* _TASK ITEM_
Check each line below for "quad" and give the count of those that have it, nothing else.

Pictures paired with source code:
※ ※ ※
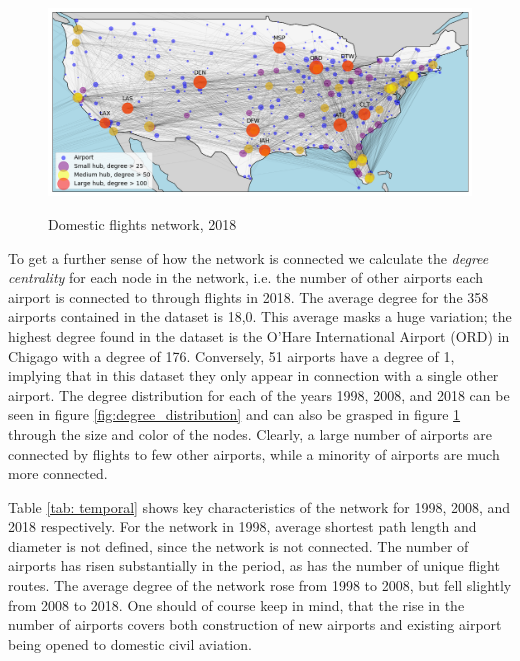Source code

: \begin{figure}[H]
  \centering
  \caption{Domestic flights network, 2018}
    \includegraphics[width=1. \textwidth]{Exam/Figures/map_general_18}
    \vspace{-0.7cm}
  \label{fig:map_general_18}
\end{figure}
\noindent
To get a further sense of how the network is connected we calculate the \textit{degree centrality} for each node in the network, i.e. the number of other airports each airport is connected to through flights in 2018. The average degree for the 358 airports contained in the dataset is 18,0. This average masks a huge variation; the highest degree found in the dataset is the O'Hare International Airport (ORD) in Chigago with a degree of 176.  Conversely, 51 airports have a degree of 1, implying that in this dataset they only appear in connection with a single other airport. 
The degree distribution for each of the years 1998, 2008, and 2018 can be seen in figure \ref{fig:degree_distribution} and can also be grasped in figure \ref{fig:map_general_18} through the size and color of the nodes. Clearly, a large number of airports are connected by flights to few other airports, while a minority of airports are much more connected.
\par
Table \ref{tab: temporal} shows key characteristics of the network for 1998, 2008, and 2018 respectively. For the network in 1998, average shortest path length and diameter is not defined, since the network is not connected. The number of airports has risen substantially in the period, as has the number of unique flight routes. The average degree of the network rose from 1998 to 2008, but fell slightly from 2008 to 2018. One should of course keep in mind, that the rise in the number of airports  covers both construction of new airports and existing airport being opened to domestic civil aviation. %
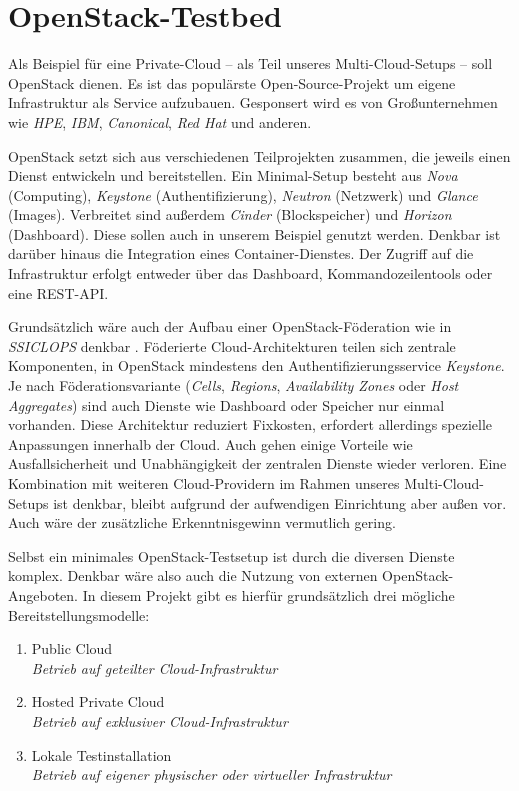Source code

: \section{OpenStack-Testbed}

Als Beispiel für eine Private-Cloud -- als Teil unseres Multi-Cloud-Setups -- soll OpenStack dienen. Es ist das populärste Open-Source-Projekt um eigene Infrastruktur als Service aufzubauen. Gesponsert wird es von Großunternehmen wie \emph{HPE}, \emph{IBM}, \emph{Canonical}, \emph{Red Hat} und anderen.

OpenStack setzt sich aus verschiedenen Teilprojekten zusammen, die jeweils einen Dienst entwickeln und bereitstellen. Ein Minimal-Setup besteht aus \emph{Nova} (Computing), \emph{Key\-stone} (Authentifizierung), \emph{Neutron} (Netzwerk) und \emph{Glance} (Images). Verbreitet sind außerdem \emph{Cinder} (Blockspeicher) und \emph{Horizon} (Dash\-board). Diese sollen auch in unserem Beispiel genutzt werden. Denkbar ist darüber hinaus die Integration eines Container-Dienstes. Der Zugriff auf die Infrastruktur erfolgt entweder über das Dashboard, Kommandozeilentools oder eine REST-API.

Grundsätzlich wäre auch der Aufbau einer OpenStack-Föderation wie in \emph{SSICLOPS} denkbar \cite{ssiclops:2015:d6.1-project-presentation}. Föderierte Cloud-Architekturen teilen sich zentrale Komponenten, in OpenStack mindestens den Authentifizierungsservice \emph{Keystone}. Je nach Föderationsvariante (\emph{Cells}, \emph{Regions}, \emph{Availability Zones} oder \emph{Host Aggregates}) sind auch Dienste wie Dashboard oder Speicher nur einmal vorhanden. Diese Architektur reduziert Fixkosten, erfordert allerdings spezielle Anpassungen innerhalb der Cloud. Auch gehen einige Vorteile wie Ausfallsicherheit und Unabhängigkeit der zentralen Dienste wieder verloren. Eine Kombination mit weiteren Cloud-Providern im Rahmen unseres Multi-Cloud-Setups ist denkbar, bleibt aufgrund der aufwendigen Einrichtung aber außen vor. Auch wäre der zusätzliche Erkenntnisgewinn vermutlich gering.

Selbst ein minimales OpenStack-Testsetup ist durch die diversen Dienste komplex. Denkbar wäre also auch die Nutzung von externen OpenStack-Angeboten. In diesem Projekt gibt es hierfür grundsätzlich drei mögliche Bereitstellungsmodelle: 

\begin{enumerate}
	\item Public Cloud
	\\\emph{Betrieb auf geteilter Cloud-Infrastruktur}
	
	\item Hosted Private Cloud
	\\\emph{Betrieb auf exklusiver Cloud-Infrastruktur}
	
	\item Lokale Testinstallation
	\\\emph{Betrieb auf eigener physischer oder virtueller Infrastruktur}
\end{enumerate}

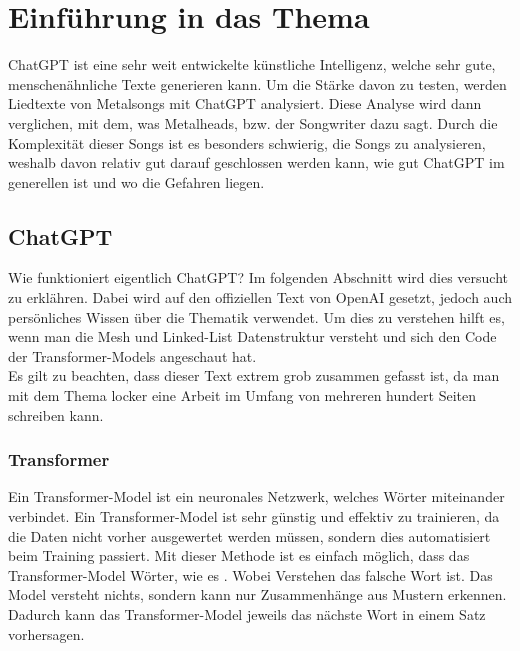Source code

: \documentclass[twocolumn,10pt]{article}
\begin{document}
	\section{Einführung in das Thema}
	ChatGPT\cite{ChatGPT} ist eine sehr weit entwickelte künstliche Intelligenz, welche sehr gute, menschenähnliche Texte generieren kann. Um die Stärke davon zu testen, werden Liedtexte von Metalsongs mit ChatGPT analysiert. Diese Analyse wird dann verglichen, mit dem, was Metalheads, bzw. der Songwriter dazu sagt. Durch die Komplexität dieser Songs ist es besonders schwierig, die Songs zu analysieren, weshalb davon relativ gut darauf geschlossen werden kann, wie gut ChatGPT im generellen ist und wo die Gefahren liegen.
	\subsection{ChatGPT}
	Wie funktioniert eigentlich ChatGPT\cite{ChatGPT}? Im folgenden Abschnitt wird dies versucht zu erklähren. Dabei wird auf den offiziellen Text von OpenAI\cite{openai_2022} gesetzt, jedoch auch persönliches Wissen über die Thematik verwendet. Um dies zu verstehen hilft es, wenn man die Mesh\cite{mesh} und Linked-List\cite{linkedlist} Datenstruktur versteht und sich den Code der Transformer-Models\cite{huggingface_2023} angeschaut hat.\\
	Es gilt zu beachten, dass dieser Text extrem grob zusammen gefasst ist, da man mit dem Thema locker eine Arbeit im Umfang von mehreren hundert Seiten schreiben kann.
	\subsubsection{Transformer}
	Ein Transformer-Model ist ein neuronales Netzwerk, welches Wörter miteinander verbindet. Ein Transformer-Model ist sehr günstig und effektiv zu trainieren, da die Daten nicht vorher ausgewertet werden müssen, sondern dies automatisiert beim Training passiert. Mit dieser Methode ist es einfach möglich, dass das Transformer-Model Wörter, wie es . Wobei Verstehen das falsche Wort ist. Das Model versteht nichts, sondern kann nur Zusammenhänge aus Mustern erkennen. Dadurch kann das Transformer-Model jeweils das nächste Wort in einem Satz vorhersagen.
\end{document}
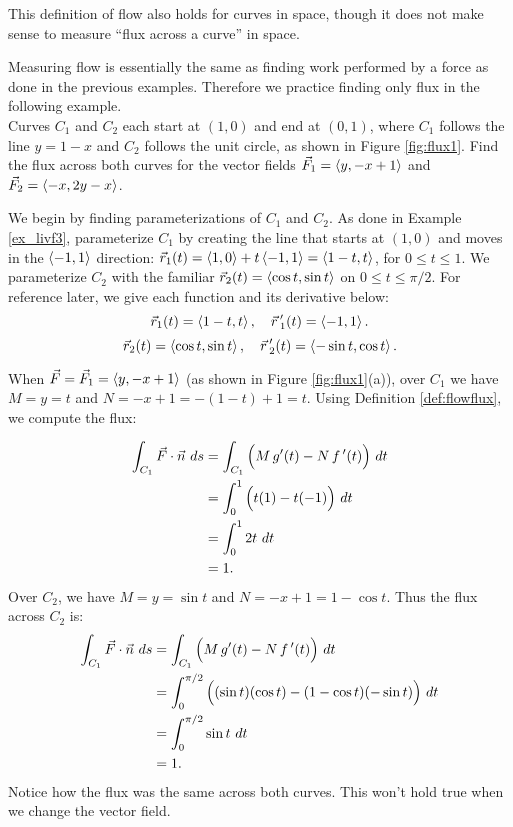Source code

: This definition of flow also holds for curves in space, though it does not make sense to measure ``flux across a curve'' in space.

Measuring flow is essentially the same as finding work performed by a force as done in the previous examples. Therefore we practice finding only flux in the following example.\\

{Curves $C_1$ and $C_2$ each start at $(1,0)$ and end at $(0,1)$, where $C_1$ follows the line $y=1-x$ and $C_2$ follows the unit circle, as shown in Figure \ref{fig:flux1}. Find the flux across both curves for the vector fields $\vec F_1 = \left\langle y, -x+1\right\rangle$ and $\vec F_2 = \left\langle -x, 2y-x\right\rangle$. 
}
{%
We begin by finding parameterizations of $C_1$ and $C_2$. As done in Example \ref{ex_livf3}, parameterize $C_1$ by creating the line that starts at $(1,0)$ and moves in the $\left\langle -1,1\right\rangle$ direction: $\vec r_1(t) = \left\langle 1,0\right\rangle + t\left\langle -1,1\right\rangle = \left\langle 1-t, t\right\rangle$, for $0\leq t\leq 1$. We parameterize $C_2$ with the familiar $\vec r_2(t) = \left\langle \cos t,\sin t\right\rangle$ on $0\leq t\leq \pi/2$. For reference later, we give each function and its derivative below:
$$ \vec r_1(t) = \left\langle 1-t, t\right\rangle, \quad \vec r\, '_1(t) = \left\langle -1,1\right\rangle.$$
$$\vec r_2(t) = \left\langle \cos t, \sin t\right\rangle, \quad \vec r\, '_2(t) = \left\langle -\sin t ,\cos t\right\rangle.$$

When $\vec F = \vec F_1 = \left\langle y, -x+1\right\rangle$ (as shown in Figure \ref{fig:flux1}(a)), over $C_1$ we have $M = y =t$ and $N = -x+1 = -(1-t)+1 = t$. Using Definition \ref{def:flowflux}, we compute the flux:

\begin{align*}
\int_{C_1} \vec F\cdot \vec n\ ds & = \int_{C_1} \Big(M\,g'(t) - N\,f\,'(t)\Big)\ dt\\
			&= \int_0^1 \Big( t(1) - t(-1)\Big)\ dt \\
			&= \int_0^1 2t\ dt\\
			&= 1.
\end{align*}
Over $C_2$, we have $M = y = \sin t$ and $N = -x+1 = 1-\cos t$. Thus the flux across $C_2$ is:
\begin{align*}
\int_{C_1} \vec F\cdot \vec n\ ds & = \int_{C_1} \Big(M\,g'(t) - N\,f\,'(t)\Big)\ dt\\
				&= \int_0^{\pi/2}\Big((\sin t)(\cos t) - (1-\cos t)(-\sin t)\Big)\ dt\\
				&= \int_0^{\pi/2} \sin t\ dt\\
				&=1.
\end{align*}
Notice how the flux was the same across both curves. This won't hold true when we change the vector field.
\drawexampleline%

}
※ ※ ※
* _RESULT_
2